(Data entries)
===============
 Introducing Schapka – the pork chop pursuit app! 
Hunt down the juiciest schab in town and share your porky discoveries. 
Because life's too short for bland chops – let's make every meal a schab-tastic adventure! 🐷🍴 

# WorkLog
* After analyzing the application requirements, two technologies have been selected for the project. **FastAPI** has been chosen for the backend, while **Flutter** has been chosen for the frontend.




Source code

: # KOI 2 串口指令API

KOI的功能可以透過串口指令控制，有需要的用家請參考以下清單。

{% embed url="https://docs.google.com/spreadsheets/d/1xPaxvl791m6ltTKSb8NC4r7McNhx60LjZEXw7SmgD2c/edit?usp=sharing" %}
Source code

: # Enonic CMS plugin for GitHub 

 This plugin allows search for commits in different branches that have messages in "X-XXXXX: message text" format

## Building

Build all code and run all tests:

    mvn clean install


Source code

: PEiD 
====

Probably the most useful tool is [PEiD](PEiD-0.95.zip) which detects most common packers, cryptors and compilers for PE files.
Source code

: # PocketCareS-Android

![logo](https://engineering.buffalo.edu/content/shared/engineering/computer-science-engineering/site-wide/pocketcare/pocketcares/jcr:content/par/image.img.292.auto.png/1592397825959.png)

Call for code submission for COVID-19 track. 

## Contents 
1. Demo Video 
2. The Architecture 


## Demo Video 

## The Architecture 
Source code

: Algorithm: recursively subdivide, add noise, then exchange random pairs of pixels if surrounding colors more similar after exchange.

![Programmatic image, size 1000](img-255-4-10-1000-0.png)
===============
▶ Your assignment
Give back the entries exactly, so that each line matches the original.

▶ Output of the exercise
 Introducing Schapka – the pork chop pursuit app! 
Hunt down the juiciest schab in town and share your porky discoveries. 
Because life's too short for bland chops – let's make every meal a schab-tastic adventure! 🐷🍴 

# WorkLog
* After analyzing the application requirements, two technologies have been selected for the project. **FastAPI** has been chosen for the backend, while **Flutter** has been chosen for the frontend.




Source code

: # KOI 2 串口指令API

KOI的功能可以透過串口指令控制，有需要的用家請參考以下清單。

{% embed url="https://docs.google.com/spreadsheets/d/1xPaxvl791m6ltTKSb8NC4r7McNhx60LjZEXw7SmgD2c/edit?usp=sharing" %}
Source code

: # Enonic CMS plugin for GitHub 

 This plugin allows search for commits in different branches that have messages in "X-XXXXX: message text" format

## Building

Build all code and run all tests:

    mvn clean install


Source code

: PEiD 
====

Probably the most useful tool is [PEiD](PEiD-0.95.zip) which detects most common packers, cryptors and compilers for PE files.
Source code

: # PocketCareS-Android

![logo](https://engineering.buffalo.edu/content/shared/engineering/computer-science-engineering/site-wide/pocketcare/pocketcares/jcr:content/par/image.img.292.auto.png/1592397825959.png)

Call for code submission for COVID-19 track. 

## Contents 
1. Demo Video 
2. The Architecture 


## Demo Video 

## The Architecture 
Source code

: Algorithm: recursively subdivide, add noise, then exchange random pairs of pixels if surrounding colors more similar after exchange.

![Programmatic image, size 1000](img-255-4-10-1000-0.png)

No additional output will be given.